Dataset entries
————

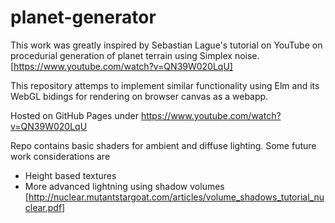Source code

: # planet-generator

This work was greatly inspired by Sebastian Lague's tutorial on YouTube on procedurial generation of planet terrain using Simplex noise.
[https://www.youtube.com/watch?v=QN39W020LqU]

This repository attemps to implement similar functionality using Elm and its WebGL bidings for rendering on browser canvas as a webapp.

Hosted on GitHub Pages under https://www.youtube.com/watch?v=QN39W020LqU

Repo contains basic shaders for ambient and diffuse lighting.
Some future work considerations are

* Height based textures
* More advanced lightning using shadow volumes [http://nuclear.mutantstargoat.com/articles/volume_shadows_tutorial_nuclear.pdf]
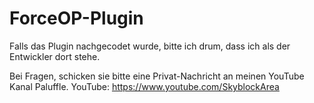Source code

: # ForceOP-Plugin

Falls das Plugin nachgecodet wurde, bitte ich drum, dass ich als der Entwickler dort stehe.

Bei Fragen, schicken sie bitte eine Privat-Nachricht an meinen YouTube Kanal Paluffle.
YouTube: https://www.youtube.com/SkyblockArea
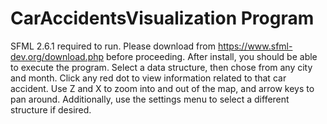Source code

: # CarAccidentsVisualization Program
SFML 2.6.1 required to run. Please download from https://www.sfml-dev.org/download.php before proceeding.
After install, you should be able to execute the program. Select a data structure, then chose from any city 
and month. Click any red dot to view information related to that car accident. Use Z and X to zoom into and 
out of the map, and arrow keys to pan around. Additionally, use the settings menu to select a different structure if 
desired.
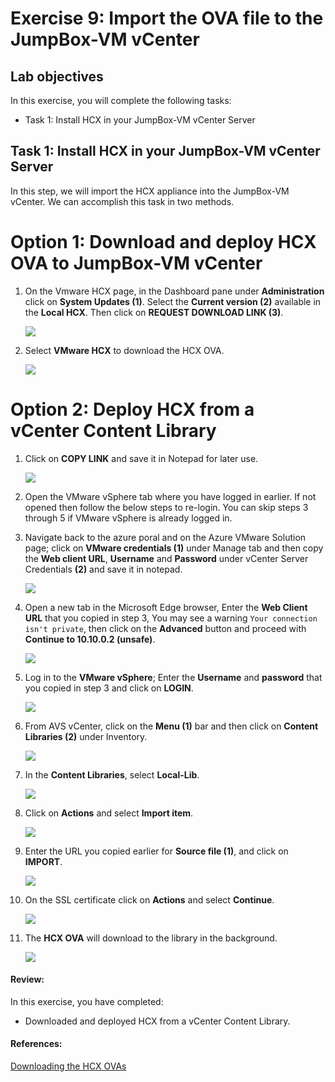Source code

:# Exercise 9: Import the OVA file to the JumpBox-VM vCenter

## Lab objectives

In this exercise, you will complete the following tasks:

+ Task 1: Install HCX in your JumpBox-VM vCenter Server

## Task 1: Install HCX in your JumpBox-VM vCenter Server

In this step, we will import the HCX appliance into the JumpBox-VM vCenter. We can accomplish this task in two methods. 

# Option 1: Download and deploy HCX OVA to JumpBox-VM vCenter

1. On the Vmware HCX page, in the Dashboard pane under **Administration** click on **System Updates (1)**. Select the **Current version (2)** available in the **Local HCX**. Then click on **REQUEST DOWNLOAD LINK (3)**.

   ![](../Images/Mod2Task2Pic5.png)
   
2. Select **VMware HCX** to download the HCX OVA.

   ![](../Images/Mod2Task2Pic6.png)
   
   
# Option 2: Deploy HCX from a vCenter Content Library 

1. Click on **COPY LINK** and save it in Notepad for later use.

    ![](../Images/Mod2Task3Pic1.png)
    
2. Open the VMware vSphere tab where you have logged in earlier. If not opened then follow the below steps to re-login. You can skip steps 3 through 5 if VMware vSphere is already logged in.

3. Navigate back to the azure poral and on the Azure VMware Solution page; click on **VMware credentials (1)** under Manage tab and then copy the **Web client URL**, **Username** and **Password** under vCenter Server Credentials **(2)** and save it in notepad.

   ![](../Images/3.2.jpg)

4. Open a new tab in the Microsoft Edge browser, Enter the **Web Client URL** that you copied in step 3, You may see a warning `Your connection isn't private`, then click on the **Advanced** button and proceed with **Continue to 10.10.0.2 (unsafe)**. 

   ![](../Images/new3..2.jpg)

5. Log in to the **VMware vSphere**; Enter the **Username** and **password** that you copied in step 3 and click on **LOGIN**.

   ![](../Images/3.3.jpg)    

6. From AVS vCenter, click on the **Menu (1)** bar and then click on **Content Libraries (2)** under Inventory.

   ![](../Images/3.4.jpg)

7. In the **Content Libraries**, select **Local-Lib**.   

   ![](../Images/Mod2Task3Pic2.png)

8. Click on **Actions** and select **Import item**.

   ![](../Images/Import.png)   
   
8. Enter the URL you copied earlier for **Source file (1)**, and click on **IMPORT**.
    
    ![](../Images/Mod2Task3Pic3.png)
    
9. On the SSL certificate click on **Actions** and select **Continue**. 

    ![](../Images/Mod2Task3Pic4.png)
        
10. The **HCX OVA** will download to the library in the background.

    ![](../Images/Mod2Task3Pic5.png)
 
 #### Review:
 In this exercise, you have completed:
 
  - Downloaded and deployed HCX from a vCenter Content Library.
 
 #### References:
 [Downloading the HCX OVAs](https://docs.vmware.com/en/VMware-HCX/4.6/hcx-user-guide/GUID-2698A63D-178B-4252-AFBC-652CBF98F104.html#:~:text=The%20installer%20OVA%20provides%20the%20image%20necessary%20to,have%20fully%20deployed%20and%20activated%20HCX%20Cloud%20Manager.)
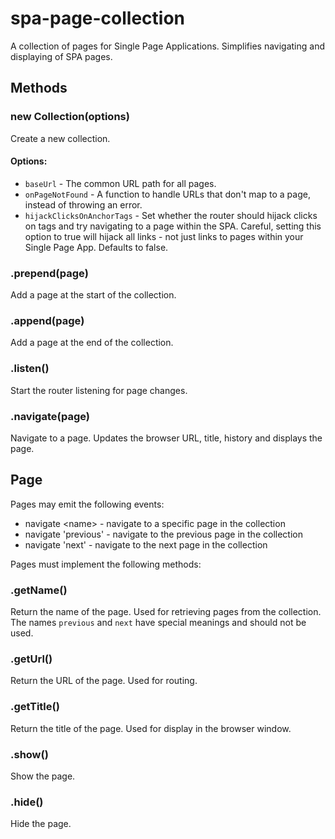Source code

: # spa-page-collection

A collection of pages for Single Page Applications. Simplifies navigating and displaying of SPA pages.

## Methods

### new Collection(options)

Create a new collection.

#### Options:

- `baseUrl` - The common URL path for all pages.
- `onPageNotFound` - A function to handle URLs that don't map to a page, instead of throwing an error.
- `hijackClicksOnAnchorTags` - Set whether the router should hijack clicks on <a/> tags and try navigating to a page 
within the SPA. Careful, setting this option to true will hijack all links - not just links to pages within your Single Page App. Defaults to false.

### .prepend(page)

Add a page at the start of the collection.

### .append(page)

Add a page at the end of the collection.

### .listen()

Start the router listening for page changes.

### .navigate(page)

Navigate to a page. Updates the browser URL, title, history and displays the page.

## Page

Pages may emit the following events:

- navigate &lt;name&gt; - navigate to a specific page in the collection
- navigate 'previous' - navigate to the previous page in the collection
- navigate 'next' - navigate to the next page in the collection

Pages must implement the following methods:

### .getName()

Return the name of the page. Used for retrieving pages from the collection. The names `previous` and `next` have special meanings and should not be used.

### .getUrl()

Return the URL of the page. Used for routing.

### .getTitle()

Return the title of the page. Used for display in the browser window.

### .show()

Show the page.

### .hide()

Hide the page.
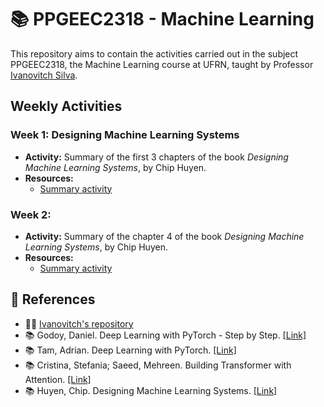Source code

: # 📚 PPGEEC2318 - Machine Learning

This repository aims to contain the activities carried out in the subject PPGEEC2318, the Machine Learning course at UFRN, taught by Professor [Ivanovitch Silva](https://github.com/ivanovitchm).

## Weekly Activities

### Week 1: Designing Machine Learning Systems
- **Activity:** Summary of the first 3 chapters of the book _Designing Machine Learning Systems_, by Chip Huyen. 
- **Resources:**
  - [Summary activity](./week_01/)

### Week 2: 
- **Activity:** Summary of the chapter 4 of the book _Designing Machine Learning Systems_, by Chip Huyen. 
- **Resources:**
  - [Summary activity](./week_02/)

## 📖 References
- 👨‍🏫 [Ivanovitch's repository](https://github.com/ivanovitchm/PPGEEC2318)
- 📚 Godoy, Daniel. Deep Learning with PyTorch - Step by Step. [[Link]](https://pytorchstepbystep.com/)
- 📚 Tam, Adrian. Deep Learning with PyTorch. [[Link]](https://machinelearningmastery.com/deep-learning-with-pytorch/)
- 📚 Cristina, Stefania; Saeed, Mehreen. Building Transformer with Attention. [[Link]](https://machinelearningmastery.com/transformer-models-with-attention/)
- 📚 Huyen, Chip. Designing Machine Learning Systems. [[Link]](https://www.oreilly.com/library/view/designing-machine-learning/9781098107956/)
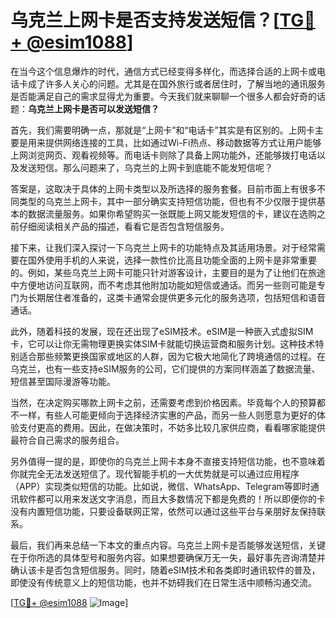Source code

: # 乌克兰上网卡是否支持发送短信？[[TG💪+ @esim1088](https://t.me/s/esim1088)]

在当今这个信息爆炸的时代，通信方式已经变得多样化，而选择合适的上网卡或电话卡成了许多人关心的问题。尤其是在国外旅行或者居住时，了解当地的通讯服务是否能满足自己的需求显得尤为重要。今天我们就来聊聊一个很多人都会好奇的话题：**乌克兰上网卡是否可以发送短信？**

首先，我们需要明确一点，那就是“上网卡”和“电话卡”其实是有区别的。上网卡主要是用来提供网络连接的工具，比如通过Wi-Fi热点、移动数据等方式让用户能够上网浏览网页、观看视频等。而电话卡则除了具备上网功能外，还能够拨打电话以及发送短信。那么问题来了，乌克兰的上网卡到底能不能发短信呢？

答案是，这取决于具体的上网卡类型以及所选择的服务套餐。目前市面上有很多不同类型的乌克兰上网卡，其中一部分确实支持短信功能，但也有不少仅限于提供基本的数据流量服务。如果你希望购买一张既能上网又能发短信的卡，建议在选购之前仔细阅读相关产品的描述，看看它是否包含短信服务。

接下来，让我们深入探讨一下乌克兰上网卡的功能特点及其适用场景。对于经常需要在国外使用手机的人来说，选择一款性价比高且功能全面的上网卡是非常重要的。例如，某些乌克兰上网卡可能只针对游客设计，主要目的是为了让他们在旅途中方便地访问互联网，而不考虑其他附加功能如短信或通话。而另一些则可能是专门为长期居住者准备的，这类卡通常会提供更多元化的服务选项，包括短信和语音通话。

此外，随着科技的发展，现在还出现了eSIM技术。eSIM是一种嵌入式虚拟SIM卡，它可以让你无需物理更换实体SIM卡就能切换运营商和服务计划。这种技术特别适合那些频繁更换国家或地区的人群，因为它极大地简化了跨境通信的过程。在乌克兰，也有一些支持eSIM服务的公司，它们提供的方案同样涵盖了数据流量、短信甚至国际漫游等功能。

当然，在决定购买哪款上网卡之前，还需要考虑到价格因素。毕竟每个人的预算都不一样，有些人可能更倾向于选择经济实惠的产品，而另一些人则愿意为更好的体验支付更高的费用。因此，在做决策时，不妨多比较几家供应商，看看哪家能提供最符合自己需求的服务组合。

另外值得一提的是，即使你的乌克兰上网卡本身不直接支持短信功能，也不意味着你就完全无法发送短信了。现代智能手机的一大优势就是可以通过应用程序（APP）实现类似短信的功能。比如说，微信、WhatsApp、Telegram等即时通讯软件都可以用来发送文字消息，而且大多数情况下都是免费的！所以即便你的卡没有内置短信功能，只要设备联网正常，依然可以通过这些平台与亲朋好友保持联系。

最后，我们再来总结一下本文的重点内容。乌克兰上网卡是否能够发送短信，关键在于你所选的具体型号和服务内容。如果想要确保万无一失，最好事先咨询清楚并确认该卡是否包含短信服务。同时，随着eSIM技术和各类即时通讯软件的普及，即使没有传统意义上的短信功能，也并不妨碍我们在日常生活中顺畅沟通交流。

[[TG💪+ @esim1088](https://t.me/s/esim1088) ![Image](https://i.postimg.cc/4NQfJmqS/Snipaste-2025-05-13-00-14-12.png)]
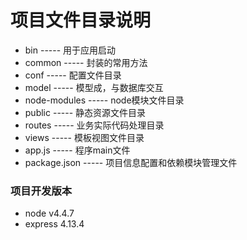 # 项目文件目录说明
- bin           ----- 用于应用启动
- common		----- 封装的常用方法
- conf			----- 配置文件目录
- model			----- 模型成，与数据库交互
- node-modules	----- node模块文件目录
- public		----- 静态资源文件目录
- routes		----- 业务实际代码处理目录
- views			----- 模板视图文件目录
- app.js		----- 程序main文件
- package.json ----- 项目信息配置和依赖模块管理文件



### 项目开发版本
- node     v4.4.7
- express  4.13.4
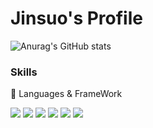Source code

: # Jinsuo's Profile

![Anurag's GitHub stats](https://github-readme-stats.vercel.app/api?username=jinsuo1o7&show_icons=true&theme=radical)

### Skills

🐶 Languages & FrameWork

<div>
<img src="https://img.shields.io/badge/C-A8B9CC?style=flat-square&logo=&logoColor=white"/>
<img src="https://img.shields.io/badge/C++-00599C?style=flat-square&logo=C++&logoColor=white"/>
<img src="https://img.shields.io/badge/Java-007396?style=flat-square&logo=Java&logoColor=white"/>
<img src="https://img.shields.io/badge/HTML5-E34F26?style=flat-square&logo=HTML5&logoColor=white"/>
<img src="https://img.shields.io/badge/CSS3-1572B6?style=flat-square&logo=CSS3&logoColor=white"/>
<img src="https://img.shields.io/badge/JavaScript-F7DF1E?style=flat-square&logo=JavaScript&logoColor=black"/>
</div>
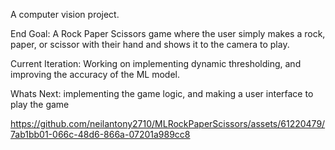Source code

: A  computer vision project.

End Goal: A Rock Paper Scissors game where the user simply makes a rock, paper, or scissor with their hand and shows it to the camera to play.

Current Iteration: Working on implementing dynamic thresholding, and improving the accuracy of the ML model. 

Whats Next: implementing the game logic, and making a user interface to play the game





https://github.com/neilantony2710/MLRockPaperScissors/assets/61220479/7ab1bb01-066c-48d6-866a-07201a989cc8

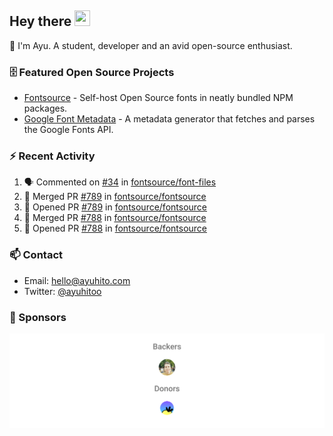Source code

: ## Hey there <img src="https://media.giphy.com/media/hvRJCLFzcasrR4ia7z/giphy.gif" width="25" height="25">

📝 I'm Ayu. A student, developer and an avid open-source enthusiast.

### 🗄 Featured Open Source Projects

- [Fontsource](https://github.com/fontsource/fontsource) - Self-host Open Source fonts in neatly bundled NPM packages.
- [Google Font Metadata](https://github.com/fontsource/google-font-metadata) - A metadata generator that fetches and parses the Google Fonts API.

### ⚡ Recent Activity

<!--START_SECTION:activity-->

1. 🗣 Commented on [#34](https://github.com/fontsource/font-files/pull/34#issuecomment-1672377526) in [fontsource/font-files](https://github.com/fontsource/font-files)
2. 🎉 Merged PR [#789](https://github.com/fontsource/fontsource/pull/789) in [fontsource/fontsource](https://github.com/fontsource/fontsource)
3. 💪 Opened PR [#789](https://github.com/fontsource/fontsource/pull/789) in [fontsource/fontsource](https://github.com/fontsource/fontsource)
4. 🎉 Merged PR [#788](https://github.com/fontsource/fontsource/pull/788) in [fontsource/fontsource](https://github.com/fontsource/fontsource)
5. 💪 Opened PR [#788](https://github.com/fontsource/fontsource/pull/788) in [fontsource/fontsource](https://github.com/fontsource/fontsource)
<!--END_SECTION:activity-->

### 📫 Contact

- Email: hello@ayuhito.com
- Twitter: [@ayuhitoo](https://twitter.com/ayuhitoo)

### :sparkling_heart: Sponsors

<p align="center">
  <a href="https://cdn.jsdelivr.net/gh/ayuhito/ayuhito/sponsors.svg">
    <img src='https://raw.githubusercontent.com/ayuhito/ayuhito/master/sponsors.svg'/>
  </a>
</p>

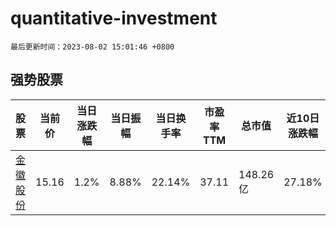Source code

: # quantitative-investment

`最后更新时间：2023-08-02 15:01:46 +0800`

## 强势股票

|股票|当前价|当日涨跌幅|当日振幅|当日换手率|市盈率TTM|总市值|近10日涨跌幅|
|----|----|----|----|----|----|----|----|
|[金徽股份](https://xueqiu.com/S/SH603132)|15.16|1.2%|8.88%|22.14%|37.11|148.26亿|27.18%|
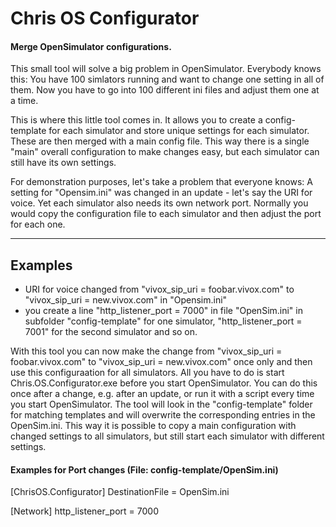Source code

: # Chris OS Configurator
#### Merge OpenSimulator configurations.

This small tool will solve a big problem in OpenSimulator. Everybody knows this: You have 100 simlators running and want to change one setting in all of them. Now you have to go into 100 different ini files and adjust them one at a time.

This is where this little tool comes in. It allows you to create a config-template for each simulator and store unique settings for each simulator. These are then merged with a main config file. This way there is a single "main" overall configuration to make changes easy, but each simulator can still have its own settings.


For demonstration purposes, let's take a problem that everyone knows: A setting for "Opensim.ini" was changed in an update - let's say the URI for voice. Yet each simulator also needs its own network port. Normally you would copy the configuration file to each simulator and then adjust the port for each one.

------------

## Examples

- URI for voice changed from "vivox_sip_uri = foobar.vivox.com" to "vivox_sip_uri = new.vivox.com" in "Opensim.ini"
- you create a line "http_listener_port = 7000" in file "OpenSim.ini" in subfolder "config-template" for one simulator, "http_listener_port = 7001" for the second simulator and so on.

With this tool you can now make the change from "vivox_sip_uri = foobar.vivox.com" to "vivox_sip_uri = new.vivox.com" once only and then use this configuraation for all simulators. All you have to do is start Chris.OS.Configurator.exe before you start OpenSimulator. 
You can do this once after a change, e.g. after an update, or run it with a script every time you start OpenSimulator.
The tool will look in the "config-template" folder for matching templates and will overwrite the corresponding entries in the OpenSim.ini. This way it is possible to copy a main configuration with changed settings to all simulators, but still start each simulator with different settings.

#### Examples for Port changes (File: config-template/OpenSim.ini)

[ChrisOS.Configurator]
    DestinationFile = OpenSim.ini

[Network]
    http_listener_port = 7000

————

▶ To do: Using the data above, return each line that includes the word "template".

▶ Response to the task:
This is where this little tool comes in. It allows you to create a config-template for each simulator and store unique settings for each simulator. These are then merged with a main config file. This way there is a single "main" overall configuration to make changes easy, but each simulator can still have its own settings.
- you create a line "http_listener_port = 7000" in file "OpenSim.ini" in subfolder "config-template" for one simulator, "http_listener_port = 7001" for the second simulator and so on.
The tool will look in the "config-template" folder for matching templates and will overwrite the corresponding entries in the OpenSim.ini. This way it is possible to copy a main configuration with changed settings to all simulators, but still start each simulator with different settings.
#### Examples for Port changes (File: config-template/OpenSim.ini)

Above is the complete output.